To return to the point about queer history: of course we need it. We need to honour past heroes, learn from past mistakes, to see where the faultlines in tolerance lie and understand the experiences that divide generations. But pioneering texts don’t stay pioneering. They date, and that’s especially true when our understanding of gender and sexuality is evolving at warp speed. These stories are written by the people who had space and freedom to write, they’re soaked in the attitudes of the society they sprung from, and they leave huge gaps – around bisexuality, trans and non binary identities, and intersectionality of all kinds.

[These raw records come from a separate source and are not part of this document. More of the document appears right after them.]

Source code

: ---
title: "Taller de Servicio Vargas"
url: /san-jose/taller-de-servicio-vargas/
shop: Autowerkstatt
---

Which is why learning about queer history through its cultural legacy should be active, not passive.
Arcola Theatre’s Queer Collective offers a wonderful way forward: at the end of February, a large, young, queer ensemble will host five productions, in a programme that includes a revival of Corpus Christi, spliced with elements of cabaret and burlesque, two new dramas, and a collection of short plays gathered from around the world.
The very concept of a Queer Collective is a reminder of the bits of LGBT+ theatre history that don’t generally make their way back onto our stages. What return are the mainstream crossover successes, written by cis white male playwrights and able to appeal to straight audiences: like Angels, like Torch Song Trilogy, like Peter Gill’s wonderful The York Realist (which opens at Donmar Warehouse this week). What doesn’t is the 20th century radical culture of work that surrounded them, produced by collectives like Gay Sweatshop and nurtured by venues like Arcola, The Drill Hall, and Ovalhouse, soaked in their spirit and their atmosphere. The Unfinished Histories project memorialises these groups, and their archive at Bishopsgate Institute is a treasure trove of texts that are ripe for rediscovery and reinvention for new eras.

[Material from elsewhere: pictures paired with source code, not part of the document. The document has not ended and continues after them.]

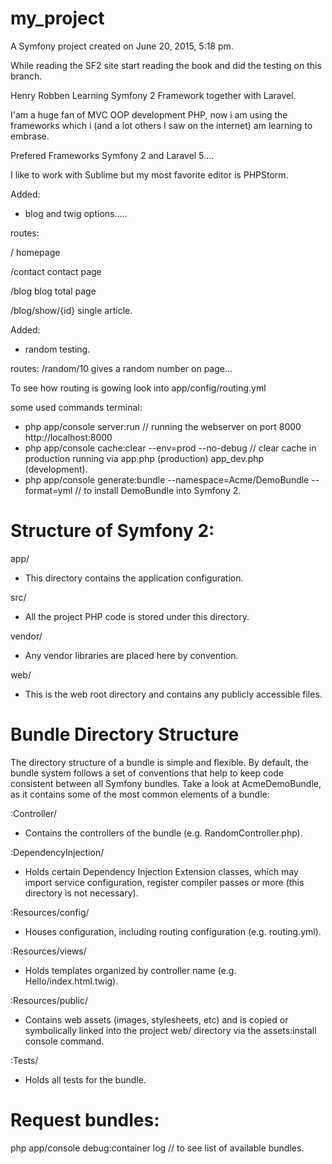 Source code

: my_project
==========

A Symfony project created on June 20, 2015, 5:18 pm.

While reading the SF2 site start reading the book and did the testing on this branch.

Henry Robben Learning Symfony 2 Framework together with Laravel.

I'am a huge fan of MVC OOP development PHP, now i am using the frameworks which i (and a lot others I saw on the internet) am learning to embrase.
 
 Prefered Frameworks Symfony 2 and Laravel 5....
 
 I like to work with Sublime but my most favorite editor is PHPStorm.
 
 
 Added:
 - blog and twig options.....
 
 routes:  
 
 /         homepage
 
 /contact  contact page
 
 /blog     blog total page
 
 /blog/show/{id}      single article.
          
 Added: 
 - random testing.
 
 routes:  /random/10    gives a random number on page...
 
 To see how routing is gowing look into app/config/routing.yml
 
some used commands terminal:
- php app/console server:run                         // running the webserver on port 8000  http://localhost:8000
- php app/console cache:clear --env=prod --no-debug  // clear cache in production running via app.php (production)   app_dev.php (development).
- php app/console generate:bundle --namespace=Acme/DemoBundle --format=yml   // to install DemoBundle into Symfony 2.
 
Structure of Symfony 2:
=======================
app/
- This directory contains the application configuration.

src/
- All the project PHP code is stored under this directory.

vendor/
- Any vendor libraries are placed here by convention.

web/
- This is the web root directory and contains any publicly accessible files.
 
Bundle Directory Structure
==========================
The directory structure of a bundle is simple and flexible. By default, the bundle system follows a set of conventions that help to keep code consistent between all Symfony bundles. Take a look at AcmeDemoBundle, as it contains some of the most common elements of a bundle:
 
:Controller/
- Contains the controllers of the bundle (e.g. RandomController.php).

:DependencyInjection/
- Holds certain Dependency Injection Extension classes, which may import service configuration, register compiler passes or more (this directory is not necessary).

:Resources/config/
- Houses configuration, including routing configuration (e.g. routing.yml).

:Resources/views/
- Holds templates organized by controller name (e.g. Hello/index.html.twig).

:Resources/public/
- Contains web assets (images, stylesheets, etc) and is copied or symbolically linked into the project web/ directory via the assets:install console command.

:Tests/
- Holds all tests for the bundle.


Request bundles:
================
php app/console debug:container log   // to see list of available bundles.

For much of theatre’s history, queerness is something hidden in plain sight. It was a place where performers and writers were allowed, or encouraged, to cross dress, to explore sexuality in ways that was impossible in the outside world – providing they drew an elegant veil over their real lives and real relationships. The alternative and fringe theatre scenes of the ’60s, ’70s and ’80s blasted this approach away, making identity-based work that was unafraid to use uncomfortable words like ‘queer’, ‘dyke’, ‘fairy’, to be explicit in a medium that had prized ambiguity. They gave LGB playwrights and actors alike a kind of testing ground, a safe space to ferment new ideas around representing gender and sexuality – one that trans, non-binary, asexual and queer people of colour generally weren’t part of, but which they badly need today.
The confrontational energy of groups like Gay Sweatshop, with their insistence on calling spades spades and gays gays, can seem dated, but a quick glance around suggests we still need it. J K Rowling recently announced that Dumbledore’s gay identity (which she announced to her fans after the books were published, to widespread approval) isn’t something that appears in the new Fantastic Beasts film. It’s a miserably disappointing decision which follows centuries of precedent in making homosexuality into something to be whispered about, known in secret fandoms, rather than made normal and open to a wide audience.

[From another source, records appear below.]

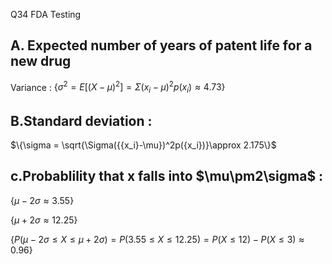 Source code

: Q34 FDA Testing

## A. Expected number of years of patent life for a new drug 
Variance : 
$\{\sigma^2 = E[({X-\mu})^2] =\Sigma({{x_i}-\mu})^2p({x_i})\approx 4.73\}$  

## B.Standard deviation : 
$\{\sigma = \sqrt{\Sigma({{x_i}-\mu})^2p({x_i})}\approx 2.175\}$


## c.Probablility that x falls into $\mu\pm2\sigma\$ : 

$\{\mu-2\sigma\approx 3.55\}$ 

$\{\mu+2\sigma\approx 12.25\}$

$\{P(\mu-2\sigma\le X \le\mu+2\sigma)= P(3.55\le X \le 12.25)= P(X \le 12) - P(X \le 3) \approx 0.96\}$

Meanwhile, revivals of ‘classic’ gay plays have a kind of respectability, comforting straight audiences with their tolerance while simultaneously reaffirming 20th century prejudices that are decades out of date. We need queer history in theatre, as much as we need it anywhere. But it doesn’t have to be about soaking up the shame, fear and marginalisation of the past: it can be about rediscovering the confrontational, activist spirit that helped people survive.